_The task:_ Scan the entries below and state how many lines contain "total". No other output.

_Available data:_
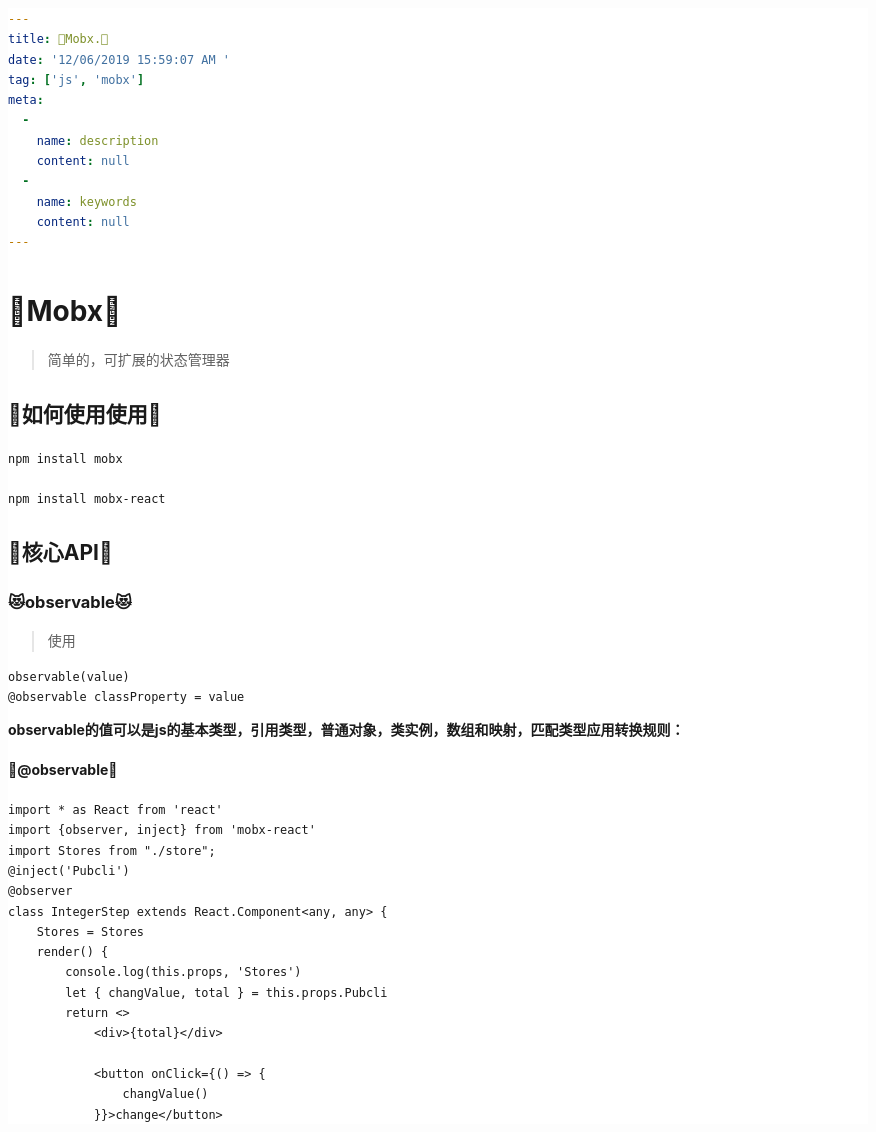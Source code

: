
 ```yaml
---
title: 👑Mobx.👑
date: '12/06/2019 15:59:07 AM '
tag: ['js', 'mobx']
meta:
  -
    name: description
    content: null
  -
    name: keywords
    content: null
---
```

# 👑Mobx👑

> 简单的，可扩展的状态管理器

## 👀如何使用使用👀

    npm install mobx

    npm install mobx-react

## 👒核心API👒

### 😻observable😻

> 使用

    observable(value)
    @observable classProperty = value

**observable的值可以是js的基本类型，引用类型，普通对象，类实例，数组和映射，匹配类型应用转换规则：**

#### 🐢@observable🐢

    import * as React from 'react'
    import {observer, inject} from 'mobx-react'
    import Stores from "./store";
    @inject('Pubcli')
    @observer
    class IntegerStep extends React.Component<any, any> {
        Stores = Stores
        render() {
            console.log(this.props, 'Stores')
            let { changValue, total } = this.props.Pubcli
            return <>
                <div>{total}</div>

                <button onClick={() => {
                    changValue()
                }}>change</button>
---
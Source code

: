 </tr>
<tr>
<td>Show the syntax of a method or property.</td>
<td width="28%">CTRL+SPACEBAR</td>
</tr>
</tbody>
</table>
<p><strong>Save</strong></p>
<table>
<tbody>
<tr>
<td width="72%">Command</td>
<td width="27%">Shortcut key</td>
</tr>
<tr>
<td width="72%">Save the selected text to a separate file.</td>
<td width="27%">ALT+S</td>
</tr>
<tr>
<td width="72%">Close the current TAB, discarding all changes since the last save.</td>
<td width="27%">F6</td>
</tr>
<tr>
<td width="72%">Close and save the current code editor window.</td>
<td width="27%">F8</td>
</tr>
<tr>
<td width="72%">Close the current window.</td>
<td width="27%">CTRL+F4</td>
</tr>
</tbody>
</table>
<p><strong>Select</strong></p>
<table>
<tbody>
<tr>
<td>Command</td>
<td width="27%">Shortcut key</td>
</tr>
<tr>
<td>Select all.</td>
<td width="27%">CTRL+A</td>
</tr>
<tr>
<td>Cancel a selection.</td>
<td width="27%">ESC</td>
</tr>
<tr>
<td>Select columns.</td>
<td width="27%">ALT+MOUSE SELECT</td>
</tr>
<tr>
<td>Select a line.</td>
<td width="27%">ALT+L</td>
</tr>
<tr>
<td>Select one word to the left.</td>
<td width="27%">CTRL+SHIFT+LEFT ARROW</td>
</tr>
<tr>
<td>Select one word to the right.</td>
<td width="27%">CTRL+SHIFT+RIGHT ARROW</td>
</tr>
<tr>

_Answer to this problem:_ 2